How to complete this task = Check each line of the data below for the word "documentclass". How many lines have it? Answer with the number alone.

Records =
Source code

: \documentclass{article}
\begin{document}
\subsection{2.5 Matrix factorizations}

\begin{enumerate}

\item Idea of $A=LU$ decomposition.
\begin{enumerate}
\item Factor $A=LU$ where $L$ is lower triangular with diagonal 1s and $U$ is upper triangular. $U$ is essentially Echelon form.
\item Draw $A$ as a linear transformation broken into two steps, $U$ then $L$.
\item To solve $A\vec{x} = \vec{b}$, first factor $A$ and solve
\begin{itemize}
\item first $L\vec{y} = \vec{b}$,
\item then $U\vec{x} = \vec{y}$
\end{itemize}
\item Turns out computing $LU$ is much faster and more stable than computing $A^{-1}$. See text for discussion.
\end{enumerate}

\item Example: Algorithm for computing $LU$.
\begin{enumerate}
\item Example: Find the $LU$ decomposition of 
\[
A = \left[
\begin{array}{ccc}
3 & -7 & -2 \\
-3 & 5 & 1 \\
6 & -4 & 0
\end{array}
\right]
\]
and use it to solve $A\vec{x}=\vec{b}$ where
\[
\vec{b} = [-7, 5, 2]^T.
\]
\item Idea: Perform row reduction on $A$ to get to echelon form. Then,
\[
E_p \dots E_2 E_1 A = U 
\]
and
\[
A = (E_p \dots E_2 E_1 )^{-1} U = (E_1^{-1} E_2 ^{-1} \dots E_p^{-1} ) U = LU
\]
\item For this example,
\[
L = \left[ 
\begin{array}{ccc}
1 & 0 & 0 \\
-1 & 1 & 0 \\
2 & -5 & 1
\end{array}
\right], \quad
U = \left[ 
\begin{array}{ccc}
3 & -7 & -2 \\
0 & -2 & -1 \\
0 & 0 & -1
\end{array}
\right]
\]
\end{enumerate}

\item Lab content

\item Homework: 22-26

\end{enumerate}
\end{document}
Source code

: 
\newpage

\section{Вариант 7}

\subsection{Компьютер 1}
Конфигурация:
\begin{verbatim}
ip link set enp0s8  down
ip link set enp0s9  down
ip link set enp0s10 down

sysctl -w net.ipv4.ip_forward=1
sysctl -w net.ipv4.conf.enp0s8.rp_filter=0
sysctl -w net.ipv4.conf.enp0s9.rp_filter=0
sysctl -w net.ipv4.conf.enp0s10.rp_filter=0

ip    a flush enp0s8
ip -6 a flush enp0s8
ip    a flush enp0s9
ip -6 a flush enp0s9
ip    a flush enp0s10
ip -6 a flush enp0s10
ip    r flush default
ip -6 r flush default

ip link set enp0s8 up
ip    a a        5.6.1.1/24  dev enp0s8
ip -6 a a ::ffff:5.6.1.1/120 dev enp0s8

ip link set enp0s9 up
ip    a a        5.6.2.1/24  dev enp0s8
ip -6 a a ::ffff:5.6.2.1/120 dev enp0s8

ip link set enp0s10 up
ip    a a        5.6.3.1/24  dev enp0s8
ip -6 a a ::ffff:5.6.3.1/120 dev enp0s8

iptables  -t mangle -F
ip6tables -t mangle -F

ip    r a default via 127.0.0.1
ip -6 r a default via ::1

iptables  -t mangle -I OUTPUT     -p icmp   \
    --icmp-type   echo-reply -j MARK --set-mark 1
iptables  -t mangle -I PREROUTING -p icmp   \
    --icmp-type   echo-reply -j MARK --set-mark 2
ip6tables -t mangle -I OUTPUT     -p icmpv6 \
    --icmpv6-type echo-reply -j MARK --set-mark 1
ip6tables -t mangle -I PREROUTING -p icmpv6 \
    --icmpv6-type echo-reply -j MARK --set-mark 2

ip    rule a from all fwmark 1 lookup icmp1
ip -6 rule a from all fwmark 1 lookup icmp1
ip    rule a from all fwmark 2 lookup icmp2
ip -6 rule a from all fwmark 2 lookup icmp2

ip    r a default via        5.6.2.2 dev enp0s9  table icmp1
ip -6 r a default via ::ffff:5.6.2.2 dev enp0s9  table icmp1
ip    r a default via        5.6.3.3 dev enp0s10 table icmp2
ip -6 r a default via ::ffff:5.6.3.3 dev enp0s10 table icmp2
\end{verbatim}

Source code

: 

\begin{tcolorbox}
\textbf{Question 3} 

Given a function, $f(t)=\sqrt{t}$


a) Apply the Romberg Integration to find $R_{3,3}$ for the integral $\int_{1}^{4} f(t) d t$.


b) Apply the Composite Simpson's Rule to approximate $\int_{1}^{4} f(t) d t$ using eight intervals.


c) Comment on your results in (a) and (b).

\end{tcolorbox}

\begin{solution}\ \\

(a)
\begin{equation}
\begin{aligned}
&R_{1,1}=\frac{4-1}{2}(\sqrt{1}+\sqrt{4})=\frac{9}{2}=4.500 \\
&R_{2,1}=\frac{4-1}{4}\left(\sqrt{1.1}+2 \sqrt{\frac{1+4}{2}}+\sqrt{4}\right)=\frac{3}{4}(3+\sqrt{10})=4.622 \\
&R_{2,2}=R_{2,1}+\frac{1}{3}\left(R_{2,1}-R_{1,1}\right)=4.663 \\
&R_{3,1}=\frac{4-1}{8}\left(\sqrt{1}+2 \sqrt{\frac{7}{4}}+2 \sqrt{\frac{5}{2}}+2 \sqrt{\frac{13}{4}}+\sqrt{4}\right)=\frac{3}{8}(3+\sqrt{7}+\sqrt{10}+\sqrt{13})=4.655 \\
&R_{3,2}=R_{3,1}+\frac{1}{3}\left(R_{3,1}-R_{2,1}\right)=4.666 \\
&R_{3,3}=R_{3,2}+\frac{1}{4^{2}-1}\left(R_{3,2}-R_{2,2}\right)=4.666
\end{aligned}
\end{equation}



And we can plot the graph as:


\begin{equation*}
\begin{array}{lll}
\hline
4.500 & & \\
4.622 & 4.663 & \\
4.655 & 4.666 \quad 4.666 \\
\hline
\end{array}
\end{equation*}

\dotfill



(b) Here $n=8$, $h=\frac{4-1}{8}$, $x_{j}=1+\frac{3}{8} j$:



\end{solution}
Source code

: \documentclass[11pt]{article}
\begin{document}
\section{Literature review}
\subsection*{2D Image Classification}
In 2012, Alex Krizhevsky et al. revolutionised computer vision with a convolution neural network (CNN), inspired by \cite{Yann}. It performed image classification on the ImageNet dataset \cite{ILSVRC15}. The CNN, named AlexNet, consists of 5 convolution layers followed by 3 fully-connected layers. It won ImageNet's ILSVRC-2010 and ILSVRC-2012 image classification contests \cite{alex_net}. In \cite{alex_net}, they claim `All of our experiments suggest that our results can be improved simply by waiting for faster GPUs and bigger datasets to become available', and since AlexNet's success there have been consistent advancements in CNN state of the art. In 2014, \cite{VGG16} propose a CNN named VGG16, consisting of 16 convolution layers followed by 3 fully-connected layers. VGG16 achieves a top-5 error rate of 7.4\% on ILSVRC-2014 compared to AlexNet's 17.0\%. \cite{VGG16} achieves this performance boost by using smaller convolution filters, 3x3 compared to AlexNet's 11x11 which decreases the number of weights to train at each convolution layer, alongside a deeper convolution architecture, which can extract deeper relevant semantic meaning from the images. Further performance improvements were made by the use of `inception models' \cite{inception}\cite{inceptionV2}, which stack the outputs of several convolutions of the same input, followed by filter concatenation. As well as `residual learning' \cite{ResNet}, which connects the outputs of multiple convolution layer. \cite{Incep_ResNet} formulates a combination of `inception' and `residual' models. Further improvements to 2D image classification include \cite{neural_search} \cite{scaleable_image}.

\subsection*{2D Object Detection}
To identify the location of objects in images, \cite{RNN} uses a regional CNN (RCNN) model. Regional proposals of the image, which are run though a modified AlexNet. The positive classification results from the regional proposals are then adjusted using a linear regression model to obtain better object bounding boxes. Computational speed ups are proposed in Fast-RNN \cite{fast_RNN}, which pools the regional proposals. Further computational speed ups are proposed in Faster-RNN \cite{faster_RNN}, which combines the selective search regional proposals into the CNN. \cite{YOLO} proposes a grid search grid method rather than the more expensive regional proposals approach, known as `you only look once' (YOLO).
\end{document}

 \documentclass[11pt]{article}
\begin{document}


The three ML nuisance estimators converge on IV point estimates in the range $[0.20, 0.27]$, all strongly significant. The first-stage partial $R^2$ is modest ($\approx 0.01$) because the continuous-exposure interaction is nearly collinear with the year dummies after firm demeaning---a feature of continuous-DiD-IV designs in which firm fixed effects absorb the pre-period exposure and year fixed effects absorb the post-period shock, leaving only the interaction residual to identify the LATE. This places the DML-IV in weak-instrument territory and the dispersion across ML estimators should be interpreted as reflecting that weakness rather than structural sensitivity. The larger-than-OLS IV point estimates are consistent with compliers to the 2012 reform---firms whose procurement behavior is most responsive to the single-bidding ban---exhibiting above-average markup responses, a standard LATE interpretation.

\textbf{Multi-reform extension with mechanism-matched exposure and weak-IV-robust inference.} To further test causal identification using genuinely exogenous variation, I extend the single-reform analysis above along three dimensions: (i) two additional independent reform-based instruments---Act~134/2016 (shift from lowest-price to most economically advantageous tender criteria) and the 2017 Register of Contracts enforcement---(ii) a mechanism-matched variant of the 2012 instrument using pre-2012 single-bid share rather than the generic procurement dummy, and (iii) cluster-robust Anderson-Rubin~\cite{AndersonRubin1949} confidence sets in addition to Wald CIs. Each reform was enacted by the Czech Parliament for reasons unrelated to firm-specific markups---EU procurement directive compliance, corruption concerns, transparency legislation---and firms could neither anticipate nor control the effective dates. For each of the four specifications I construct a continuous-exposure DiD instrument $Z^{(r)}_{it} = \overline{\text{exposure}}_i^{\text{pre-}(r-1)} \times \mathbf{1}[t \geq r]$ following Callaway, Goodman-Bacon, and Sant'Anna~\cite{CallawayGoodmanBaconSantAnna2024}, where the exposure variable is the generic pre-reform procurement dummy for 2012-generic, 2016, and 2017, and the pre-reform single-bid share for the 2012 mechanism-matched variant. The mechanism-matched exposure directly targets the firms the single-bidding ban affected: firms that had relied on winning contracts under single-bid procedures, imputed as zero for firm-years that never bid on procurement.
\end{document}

The answer = 3